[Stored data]
★ ★ ★ ★ ★ ★ ★
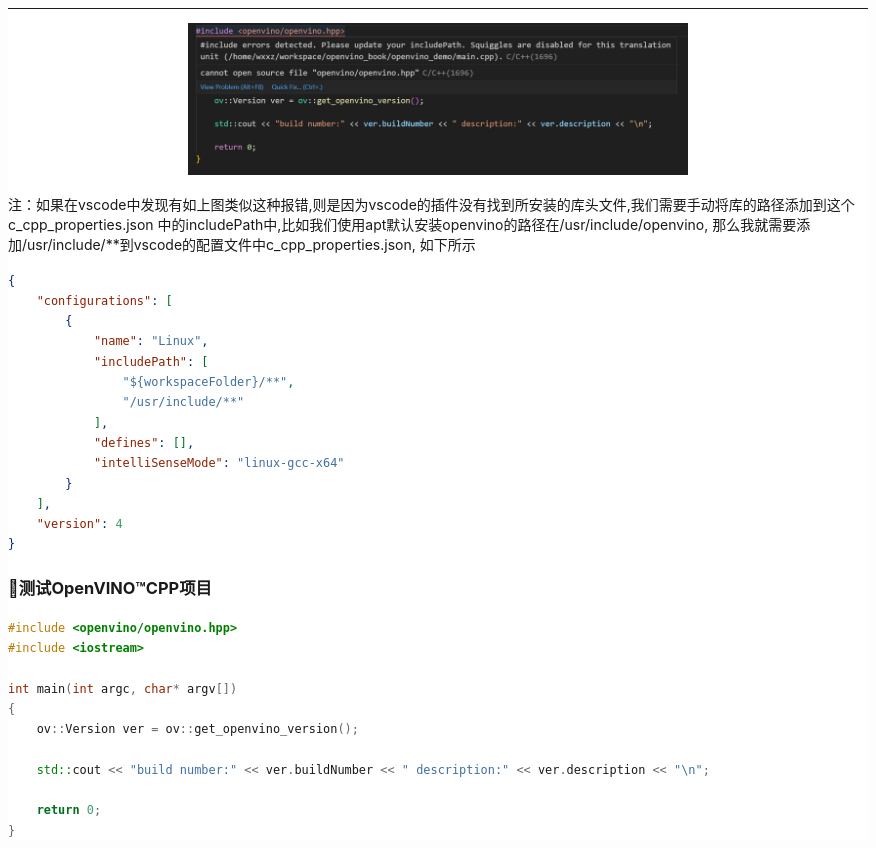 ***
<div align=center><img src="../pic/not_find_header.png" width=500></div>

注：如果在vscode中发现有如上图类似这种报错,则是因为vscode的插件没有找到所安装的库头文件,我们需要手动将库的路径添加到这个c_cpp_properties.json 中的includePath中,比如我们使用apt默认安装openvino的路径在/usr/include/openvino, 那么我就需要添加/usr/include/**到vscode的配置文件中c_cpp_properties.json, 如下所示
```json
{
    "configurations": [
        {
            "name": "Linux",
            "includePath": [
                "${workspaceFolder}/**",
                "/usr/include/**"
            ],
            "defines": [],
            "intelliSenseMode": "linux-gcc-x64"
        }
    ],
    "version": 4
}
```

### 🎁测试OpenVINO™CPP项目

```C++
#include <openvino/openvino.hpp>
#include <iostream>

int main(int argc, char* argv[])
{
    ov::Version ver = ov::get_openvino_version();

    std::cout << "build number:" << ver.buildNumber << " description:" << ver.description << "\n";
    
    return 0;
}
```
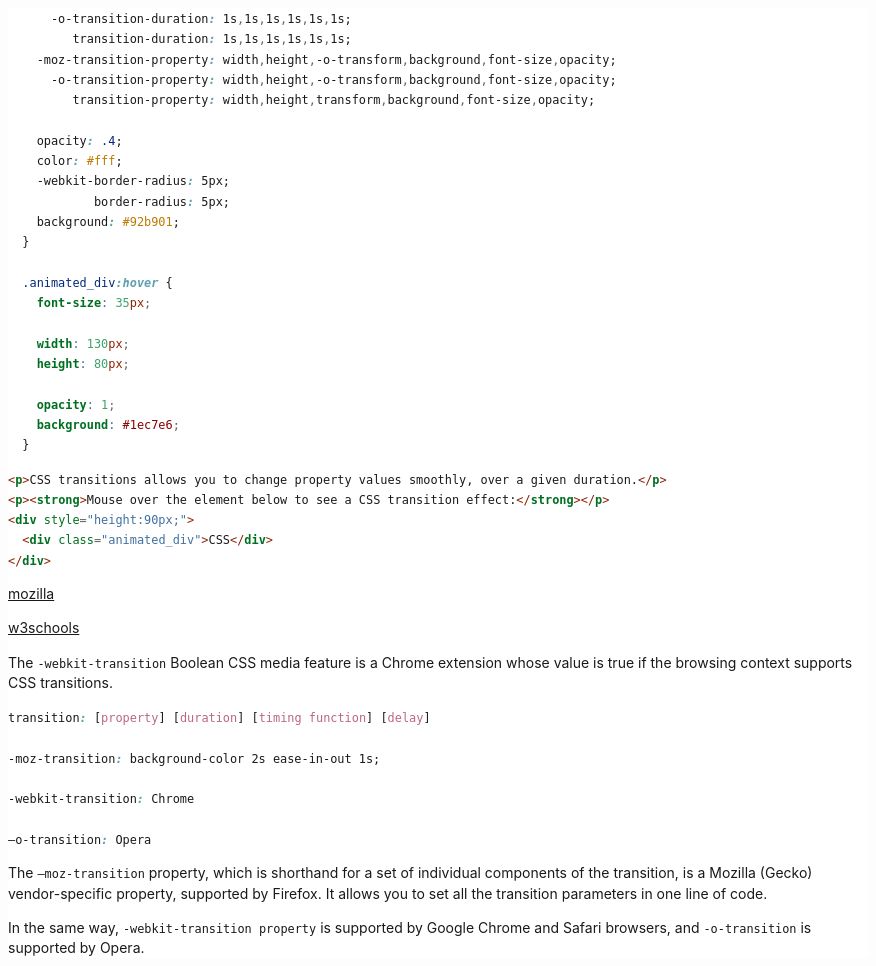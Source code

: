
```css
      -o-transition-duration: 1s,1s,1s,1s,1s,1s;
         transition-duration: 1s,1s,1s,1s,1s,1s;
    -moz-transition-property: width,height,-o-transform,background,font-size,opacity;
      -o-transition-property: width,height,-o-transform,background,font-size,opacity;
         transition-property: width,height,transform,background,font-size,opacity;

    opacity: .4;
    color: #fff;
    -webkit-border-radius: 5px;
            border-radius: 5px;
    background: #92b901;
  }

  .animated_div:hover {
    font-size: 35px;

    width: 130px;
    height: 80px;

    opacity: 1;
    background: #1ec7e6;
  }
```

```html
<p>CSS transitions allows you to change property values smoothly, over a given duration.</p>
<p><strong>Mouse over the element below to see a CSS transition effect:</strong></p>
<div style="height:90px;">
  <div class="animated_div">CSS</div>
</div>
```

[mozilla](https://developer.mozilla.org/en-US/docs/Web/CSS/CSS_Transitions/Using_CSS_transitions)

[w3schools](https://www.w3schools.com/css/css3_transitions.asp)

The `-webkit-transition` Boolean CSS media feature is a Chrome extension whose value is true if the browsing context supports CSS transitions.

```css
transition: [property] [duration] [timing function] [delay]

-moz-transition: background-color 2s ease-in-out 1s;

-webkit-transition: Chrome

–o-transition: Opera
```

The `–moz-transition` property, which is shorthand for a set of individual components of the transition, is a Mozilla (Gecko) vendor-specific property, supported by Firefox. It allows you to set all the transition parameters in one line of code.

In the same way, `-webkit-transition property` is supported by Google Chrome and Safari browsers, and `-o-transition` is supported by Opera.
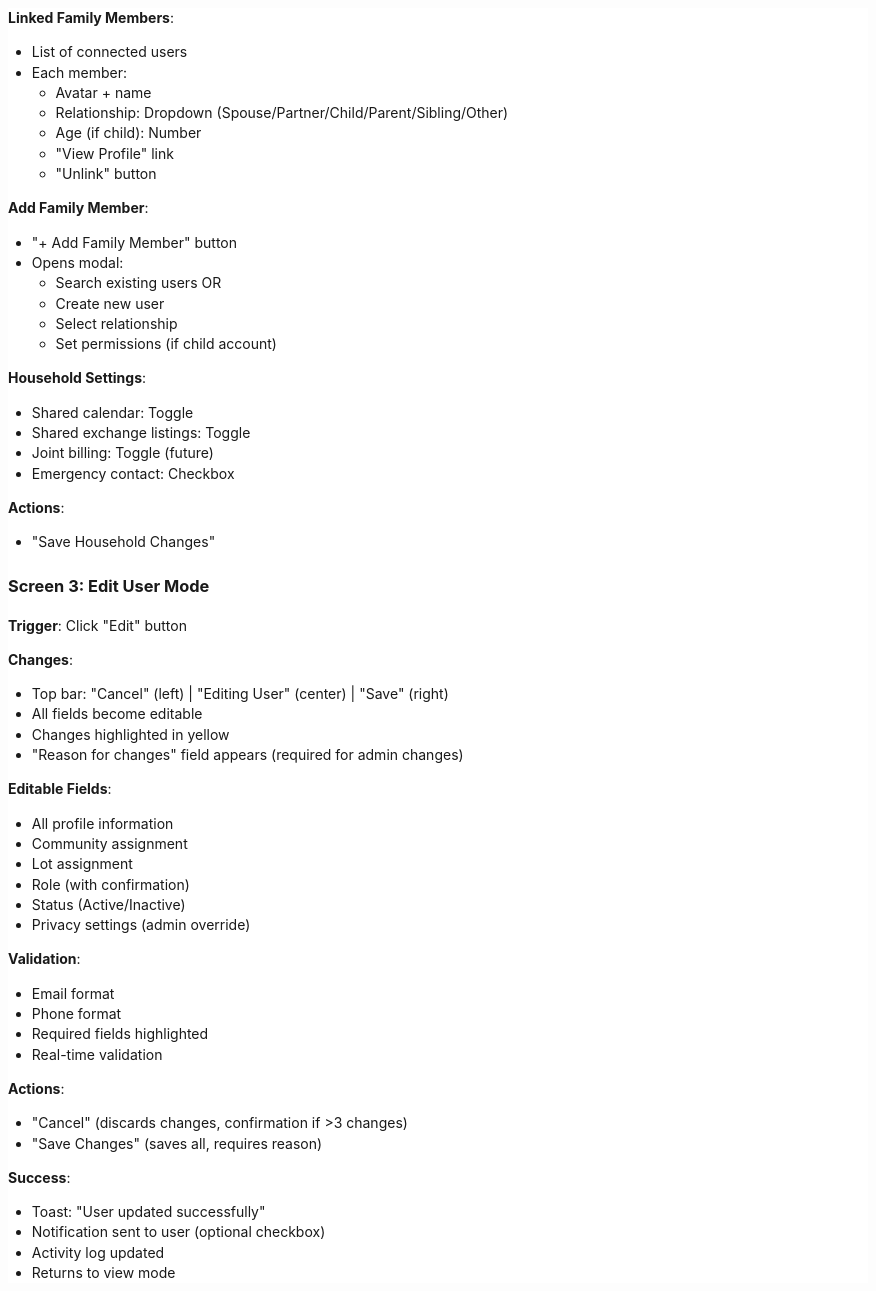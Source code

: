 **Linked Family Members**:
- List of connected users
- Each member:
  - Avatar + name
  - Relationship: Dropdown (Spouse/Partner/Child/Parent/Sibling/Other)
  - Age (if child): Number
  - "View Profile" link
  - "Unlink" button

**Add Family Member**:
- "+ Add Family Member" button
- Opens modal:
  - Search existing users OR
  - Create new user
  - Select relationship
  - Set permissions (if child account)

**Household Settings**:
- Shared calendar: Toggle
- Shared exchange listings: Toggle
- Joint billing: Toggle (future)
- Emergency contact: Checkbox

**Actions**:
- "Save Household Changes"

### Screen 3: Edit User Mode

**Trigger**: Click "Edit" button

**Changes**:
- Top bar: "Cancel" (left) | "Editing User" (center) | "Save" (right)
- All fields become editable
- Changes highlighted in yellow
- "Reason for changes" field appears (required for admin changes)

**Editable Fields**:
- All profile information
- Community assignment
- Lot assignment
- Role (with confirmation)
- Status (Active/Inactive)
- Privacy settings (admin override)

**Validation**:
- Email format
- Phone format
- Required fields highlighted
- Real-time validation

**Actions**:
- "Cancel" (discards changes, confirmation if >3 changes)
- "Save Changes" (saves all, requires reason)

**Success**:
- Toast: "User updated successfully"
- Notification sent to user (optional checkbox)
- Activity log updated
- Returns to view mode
★ ★ ★ ★ ★ ★ ★
§ DIRECTIONS: Write out the records above exactly as they stand, leaving out every picture.

§ PROBLEM SOLUTION:
 ***
<div align=center><img src="../pic/not_find_header.png" width=500></div>

注：如果在vscode中发现有如上图类似这种报错,则是因为vscode的插件没有找到所安装的库头文件,我们需要手动将库的路径添加到这个c_cpp_properties.json 中的includePath中,比如我们使用apt默认安装openvino的路径在/usr/include/openvino, 那么我就需要添加/usr/include/**到vscode的配置文件中c_cpp_properties.json, 如下所示
```json
{
    "configurations": [
        {
            "name": "Linux",
            "includePath": [
                "${workspaceFolder}/**",
                "/usr/include/**"
            ],
            "defines": [],
            "intelliSenseMode": "linux-gcc-x64"
        }
    ],
    "version": 4
}
```

### 🎁测试OpenVINO™CPP项目

```C++
#include <openvino/openvino.hpp>
#include <iostream>

int main(int argc, char* argv[])
{
    ov::Version ver = ov::get_openvino_version();

    std::cout << "build number:" << ver.buildNumber << " description:" << ver.description << "\n";
    
    return 0;
}
```
Source code

:
```css
      -o-transition-duration: 1s,1s,1s,1s,1s,1s;
         transition-duration: 1s,1s,1s,1s,1s,1s;
    -moz-transition-property: width,height,-o-transform,background,font-size,opacity;
      -o-transition-property: width,height,-o-transform,background,font-size,opacity;
         transition-property: width,height,transform,background,font-size,opacity;

    opacity: .4;
    color: #fff;
    -webkit-border-radius: 5px;
            border-radius: 5px;
    background: #92b901;
  }

  .animated_div:hover {
    font-size: 35px;

    width: 130px;
    height: 80px;

    opacity: 1;
    background: #1ec7e6;
  }
```

```html
<p>CSS transitions allows you to change property values smoothly, over a given duration.</p>
<p><strong>Mouse over the element below to see a CSS transition effect:</strong></p>
<div style="height:90px;">
  <div class="animated_div">CSS</div>
</div>
```

[mozilla](https://developer.mozilla.org/en-US/docs/Web/CSS/CSS_Transitions/Using_CSS_transitions)

[w3schools](https://www.w3schools.com/css/css3_transitions.asp)

The `-webkit-transition` Boolean CSS media feature is a Chrome extension whose value is true if the browsing context supports CSS transitions.

```css
transition: [property] [duration] [timing function] [delay]

-moz-transition: background-color 2s ease-in-out 1s;

-webkit-transition: Chrome

–o-transition: Opera
```

The `–moz-transition` property, which is shorthand for a set of individual components of the transition, is a Mozilla (Gecko) vendor-specific property, supported by Firefox. It allows you to set all the transition parameters in one line of code.

In the same way, `-webkit-transition property` is supported by Google Chrome and Safari browsers, and `-o-transition` is supported by Opera.
Source code

: **Linked Family Members**:
- List of connected users
- Each member:
  - Avatar + name
  - Relationship: Dropdown (Spouse/Partner/Child/Parent/Sibling/Other)
  - Age (if child): Number
  - "View Profile" link
  - "Unlink" button

**Add Family Member**:
- "+ Add Family Member" button
- Opens modal:
  - Search existing users OR
  - Create new user
  - Select relationship
  - Set permissions (if child account)

**Household Settings**:
- Shared calendar: Toggle
- Shared exchange listings: Toggle
- Joint billing: Toggle (future)
- Emergency contact: Checkbox

**Actions**:
- "Save Household Changes"

### Screen 3: Edit User Mode

**Trigger**: Click "Edit" button

**Changes**:
- Top bar: "Cancel" (left) | "Editing User" (center) | "Save" (right)
- All fields become editable
- Changes highlighted in yellow
- "Reason for changes" field appears (required for admin changes)

**Editable Fields**:
- All profile information
- Community assignment
- Lot assignment
- Role (with confirmation)
- Status (Active/Inactive)
- Privacy settings (admin override)

**Validation**:
- Email format
- Phone format
- Required fields highlighted
- Real-time validation

**Actions**:
- "Cancel" (discards changes, confirmation if >3 changes)
- "Save Changes" (saves all, requires reason)

**Success**:
- Toast: "User updated successfully"
- Notification sent to user (optional checkbox)
- Activity log updated
- Returns to view mode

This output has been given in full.